Many Online Services and Websites Affected by an AWS Outage, (Mon, Oct 20th)

AWS Falls on Its Arse, Drags Half the Internet Down With It

Well, guess what, folks — the almighty cloud, that mythical digital utopia that’s supposed to “never go down,” decided to take a massive dump on itself. Yep, Amazon Web Services (AWS) faceplanted again, and took a whole pile of online services, websites, and digital leeches down with it. Because apparently, “high availability” these days means “prepare to kiss your uptime goodbye the second something sneezes in a data center.”

So, on this fine Monday, a bunch of sites and apps that act like they’re running the bloody Internet itself suddenly went “poof.” Whether you were trying to check your emails, order your lunch, or obsessively refresh your crypto prices like a caffeine-addled raccoon — tough luck. Everything was slower than a sloth on sedatives. And of course, the users came screaming, “Why is it down?! What’s happening?!” like it’s some kind of divine mystery rather than yet another AWS screw-up.

In true AWS fashion, the “status page” was probably also hosted on the same dying infrastructure, because obviously, why not store your canary in the same collapsing coal mine? Then the usual PR machine kicks in — “We’re investigating increased error rates.” Translation: “We have no bloody clue what’s on fire but we’re trying to look calm while our engineers cry into their keyboards.”

And of course, a thousand sysadmins’ phones lit up like a Christmas tree, all because Jeff Bezos’ cloud empire tripped over its own power cord. Never mind that those same admins have been warning management for years that “the cloud isn’t magic” — now they get to clean up the disaster while execs say, “Didn’t we pay extra for reliability?” Yeah, Karen, you paid for reliability, but you got dependency hell wrapped in marketing bullshit.

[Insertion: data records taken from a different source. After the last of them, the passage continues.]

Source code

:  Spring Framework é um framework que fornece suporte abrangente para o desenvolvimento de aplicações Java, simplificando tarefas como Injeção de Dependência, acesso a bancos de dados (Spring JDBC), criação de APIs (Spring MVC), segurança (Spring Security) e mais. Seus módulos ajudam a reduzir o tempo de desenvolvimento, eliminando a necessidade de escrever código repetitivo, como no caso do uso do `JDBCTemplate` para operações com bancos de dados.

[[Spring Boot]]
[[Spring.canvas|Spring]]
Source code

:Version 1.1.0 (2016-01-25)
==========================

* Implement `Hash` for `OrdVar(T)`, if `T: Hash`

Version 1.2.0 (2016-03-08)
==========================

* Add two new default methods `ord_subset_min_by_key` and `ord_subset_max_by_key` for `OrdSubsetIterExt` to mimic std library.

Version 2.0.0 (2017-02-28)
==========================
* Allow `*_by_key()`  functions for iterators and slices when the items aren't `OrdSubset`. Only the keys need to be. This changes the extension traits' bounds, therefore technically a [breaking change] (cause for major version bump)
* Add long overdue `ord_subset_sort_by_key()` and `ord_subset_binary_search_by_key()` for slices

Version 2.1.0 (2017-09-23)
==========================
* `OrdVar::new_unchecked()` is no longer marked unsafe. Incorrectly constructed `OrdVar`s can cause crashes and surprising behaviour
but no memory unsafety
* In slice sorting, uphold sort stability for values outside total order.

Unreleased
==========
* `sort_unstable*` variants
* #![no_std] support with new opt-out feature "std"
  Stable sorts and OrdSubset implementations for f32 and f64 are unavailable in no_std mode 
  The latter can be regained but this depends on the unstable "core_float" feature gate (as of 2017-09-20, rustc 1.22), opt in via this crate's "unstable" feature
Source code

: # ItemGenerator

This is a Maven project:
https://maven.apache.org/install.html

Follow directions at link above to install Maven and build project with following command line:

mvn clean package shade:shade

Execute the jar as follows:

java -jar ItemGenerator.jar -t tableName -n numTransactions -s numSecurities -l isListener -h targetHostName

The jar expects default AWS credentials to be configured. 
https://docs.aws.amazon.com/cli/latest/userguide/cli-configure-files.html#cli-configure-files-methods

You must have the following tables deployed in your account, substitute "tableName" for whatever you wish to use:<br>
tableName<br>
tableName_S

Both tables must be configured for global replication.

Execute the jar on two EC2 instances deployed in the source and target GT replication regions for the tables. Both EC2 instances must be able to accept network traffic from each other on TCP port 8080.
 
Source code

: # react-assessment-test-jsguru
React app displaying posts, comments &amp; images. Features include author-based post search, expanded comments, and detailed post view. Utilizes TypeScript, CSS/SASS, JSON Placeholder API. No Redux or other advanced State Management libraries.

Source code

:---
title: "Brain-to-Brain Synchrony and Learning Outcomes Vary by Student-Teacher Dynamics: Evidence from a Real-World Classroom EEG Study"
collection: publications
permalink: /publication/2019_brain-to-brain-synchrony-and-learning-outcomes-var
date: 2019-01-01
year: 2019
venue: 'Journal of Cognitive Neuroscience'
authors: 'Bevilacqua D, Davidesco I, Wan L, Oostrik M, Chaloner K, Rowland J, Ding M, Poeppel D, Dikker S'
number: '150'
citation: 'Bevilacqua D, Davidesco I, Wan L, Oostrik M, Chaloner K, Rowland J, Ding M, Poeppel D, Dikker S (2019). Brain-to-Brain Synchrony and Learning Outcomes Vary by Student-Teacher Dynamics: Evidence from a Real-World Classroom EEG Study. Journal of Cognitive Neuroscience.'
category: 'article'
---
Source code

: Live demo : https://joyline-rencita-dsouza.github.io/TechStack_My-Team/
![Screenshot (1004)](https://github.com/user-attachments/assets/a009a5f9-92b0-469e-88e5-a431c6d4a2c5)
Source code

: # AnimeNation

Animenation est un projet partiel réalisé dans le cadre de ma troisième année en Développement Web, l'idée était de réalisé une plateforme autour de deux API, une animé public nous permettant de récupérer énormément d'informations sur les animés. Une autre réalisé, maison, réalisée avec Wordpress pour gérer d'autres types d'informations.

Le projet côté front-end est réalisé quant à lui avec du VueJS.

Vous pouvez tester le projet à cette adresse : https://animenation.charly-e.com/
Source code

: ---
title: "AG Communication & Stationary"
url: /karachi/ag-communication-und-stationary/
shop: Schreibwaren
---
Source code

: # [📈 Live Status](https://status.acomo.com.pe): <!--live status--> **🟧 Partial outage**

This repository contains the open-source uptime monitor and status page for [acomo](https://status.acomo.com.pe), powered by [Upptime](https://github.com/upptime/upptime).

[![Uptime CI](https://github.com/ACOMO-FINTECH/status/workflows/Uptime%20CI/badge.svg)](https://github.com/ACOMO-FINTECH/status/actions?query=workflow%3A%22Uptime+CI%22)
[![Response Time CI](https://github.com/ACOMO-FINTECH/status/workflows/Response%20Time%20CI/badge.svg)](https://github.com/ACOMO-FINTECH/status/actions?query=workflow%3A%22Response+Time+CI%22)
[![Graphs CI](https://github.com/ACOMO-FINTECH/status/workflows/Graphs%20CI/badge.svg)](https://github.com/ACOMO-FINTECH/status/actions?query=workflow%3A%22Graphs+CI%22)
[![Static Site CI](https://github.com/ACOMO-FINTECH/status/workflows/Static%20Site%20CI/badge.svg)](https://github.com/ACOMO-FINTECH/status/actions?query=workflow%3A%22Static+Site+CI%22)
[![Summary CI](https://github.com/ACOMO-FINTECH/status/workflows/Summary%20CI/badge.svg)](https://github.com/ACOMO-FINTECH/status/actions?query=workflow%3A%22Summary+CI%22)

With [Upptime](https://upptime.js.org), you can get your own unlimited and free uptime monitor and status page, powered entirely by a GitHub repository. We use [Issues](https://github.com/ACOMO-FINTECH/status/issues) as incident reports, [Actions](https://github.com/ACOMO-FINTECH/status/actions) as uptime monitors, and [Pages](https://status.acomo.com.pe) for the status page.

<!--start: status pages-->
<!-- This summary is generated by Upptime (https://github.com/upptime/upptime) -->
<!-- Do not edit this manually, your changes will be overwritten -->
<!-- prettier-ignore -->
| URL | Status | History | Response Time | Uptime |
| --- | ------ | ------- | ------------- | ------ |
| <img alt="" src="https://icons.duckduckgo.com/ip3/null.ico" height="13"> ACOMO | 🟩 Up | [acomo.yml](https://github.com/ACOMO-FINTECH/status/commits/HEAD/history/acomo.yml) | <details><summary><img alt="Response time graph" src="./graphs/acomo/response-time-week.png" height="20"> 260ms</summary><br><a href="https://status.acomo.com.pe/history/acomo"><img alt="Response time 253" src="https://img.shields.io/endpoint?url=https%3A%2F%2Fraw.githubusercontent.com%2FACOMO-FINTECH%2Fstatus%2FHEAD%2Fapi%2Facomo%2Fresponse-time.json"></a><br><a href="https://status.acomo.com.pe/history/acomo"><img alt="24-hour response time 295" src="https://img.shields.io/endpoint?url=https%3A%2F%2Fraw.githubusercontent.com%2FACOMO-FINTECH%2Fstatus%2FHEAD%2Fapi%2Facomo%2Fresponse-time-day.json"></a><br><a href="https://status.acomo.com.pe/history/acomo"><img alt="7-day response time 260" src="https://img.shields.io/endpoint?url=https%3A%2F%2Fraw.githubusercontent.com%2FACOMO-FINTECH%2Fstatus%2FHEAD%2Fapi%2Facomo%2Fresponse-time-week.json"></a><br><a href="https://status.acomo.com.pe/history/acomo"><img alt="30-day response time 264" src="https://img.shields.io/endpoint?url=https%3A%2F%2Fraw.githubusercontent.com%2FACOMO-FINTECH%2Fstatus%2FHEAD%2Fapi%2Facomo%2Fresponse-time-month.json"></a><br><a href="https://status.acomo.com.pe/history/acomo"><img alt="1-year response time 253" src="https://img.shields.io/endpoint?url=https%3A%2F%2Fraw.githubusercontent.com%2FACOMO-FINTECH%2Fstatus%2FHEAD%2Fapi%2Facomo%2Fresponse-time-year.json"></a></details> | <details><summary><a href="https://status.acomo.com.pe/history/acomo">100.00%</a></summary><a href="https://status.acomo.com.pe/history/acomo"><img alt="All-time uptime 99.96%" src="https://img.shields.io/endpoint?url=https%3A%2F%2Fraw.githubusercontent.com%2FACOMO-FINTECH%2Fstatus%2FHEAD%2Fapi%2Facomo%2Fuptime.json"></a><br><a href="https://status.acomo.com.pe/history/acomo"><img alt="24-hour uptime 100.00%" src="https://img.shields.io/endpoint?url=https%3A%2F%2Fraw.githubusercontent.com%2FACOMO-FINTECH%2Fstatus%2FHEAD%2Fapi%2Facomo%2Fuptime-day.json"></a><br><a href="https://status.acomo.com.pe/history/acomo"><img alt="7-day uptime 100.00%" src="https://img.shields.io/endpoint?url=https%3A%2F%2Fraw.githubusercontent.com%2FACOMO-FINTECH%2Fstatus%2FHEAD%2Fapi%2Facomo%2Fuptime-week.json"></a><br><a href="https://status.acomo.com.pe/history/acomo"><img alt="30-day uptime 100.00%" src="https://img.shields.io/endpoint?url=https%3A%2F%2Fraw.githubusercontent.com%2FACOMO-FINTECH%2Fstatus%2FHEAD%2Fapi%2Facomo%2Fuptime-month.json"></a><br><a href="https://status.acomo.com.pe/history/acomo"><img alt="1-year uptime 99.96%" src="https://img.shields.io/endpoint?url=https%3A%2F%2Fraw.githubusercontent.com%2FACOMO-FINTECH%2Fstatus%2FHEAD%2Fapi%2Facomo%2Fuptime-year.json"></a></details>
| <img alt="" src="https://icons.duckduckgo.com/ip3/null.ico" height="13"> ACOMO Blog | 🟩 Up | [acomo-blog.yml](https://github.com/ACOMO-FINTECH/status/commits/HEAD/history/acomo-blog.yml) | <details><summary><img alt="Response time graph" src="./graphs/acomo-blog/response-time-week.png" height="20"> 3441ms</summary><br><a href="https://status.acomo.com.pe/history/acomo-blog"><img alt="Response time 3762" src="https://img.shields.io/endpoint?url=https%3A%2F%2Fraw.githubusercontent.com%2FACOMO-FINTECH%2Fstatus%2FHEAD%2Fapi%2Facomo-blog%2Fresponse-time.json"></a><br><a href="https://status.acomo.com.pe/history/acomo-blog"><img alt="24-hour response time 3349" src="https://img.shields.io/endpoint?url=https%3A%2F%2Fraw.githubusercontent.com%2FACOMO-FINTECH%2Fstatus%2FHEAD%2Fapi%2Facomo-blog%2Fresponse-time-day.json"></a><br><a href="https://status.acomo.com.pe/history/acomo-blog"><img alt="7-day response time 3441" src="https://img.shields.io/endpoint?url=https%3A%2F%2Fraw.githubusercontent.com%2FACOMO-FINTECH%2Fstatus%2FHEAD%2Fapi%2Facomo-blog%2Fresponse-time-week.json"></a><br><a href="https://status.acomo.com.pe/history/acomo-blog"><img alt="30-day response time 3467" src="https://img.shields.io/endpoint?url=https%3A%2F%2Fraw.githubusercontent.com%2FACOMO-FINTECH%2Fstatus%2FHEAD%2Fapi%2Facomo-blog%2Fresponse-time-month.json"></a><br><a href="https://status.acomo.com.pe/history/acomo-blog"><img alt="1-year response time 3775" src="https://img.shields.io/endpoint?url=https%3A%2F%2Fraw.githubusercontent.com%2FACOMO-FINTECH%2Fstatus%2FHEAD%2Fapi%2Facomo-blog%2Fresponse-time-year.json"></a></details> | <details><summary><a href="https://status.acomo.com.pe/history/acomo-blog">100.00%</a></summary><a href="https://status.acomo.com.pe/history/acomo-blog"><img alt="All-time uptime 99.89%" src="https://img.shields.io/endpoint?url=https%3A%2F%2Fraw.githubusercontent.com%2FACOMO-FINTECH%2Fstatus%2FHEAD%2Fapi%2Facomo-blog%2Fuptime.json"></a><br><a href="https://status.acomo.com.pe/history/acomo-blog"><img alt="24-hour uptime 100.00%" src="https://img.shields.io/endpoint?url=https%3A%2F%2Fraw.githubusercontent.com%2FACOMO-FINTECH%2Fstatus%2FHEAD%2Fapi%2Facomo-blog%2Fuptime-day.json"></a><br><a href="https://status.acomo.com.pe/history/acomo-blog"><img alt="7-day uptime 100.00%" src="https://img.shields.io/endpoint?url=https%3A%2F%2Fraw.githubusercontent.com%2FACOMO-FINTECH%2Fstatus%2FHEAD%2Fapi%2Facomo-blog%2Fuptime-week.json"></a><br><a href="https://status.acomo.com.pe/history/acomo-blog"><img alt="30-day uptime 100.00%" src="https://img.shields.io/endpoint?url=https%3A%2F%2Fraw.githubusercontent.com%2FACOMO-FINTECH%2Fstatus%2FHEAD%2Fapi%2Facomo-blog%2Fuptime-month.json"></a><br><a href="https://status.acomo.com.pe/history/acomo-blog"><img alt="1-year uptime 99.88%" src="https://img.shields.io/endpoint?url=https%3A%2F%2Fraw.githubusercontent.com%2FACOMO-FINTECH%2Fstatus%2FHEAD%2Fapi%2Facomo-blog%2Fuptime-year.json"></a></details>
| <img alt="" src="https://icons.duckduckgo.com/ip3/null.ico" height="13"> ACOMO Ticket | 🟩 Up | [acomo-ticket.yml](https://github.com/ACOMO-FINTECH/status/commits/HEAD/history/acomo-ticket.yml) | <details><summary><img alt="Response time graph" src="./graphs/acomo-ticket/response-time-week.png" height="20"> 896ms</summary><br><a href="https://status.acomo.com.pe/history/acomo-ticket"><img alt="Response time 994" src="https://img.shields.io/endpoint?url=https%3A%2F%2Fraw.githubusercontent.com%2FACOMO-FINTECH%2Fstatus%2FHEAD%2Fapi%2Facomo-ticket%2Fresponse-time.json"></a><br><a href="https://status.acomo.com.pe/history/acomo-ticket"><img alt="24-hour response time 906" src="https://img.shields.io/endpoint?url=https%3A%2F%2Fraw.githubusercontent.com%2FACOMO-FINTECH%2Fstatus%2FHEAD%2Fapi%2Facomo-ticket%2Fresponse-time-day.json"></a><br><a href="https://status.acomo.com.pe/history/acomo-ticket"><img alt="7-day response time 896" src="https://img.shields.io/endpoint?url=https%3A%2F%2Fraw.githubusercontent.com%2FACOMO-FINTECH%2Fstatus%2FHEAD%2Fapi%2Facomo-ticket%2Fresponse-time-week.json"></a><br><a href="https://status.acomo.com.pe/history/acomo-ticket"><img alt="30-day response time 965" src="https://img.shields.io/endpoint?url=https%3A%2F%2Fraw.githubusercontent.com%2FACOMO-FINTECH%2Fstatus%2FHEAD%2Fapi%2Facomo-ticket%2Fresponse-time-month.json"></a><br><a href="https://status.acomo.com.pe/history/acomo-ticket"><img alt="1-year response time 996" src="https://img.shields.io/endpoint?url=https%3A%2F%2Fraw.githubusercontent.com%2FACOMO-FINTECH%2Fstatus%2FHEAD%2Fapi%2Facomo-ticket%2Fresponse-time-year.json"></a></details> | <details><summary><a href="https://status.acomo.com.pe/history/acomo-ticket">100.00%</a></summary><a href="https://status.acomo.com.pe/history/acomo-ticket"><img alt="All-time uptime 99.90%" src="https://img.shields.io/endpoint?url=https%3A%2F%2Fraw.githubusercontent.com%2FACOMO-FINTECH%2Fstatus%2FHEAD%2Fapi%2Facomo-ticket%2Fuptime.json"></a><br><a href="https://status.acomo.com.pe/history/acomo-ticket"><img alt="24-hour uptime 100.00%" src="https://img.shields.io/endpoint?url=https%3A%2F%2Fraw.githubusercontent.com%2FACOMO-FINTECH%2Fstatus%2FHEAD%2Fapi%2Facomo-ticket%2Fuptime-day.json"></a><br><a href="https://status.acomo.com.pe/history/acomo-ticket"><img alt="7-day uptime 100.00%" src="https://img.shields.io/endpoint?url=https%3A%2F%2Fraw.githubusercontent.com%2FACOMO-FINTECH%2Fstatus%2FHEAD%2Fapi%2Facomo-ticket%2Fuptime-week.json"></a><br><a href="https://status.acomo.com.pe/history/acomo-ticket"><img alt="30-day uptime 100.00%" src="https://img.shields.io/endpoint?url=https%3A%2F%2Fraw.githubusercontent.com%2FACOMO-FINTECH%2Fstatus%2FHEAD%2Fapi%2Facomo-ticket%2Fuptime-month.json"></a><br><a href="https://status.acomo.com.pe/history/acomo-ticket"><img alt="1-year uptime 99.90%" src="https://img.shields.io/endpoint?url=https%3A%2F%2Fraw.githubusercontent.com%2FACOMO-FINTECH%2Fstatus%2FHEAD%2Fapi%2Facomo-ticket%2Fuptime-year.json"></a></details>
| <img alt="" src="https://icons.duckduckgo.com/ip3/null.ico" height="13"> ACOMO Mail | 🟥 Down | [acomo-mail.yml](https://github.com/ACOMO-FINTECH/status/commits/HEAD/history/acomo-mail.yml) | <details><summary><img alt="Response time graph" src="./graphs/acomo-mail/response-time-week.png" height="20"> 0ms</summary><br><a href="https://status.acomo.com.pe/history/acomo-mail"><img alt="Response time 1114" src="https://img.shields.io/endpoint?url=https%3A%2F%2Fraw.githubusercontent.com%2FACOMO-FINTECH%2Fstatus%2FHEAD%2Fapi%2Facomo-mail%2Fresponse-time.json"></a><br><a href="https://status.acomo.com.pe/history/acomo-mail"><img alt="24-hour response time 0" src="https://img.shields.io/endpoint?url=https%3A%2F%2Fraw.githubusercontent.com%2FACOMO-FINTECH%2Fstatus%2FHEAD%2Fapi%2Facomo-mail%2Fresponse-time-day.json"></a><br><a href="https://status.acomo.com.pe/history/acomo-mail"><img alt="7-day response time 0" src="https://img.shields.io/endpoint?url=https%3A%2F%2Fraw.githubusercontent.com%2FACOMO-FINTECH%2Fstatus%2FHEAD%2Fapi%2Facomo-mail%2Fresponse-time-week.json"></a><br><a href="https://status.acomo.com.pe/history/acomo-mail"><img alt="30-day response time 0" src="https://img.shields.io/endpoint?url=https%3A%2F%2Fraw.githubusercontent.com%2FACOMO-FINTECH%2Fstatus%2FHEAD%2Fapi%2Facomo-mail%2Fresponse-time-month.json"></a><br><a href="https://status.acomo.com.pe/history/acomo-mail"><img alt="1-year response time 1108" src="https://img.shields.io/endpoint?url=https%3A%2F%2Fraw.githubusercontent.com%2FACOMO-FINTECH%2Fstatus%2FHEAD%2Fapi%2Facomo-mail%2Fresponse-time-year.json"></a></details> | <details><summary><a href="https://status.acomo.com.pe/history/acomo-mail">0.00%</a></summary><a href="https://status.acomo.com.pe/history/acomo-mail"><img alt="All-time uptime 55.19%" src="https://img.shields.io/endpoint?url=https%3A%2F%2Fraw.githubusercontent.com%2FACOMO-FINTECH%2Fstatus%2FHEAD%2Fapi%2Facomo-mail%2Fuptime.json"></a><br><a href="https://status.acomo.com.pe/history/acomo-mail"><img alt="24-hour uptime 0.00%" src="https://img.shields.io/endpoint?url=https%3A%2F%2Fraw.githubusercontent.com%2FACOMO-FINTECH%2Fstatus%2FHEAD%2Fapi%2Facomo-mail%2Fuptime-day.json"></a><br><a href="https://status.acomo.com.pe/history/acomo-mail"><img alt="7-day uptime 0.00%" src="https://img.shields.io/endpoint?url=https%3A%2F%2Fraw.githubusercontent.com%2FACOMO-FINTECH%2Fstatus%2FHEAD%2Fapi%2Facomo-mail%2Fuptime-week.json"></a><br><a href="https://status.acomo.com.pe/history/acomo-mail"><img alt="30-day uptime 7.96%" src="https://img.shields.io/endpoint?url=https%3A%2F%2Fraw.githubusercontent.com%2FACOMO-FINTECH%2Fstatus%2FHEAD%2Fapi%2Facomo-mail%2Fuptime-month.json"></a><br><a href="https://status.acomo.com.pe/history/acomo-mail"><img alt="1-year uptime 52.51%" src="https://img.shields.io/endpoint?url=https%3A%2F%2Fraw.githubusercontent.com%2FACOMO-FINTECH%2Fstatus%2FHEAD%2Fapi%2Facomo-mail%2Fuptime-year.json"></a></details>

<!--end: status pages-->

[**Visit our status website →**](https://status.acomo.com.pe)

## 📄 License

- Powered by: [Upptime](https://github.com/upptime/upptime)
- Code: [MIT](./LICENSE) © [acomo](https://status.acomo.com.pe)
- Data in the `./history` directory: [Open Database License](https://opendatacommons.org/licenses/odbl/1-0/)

So the takeaway? Don’t put all your crap in one cloud-shaped basket. Or do, if you like living dangerously and enjoy the thrill of explaining outages to angry users who think rebooting the router will fix AWS.

Read the flaming pile of details here: https://isc.sans.edu/diary/rss/32386

Ah, reminds me of the time I almost got fired for unplugging the company’s “redundant” backup server because some genius decided to label both cords “PRIMARY.” At least that outage only cost us a few thousand in late-night pizza and therapy.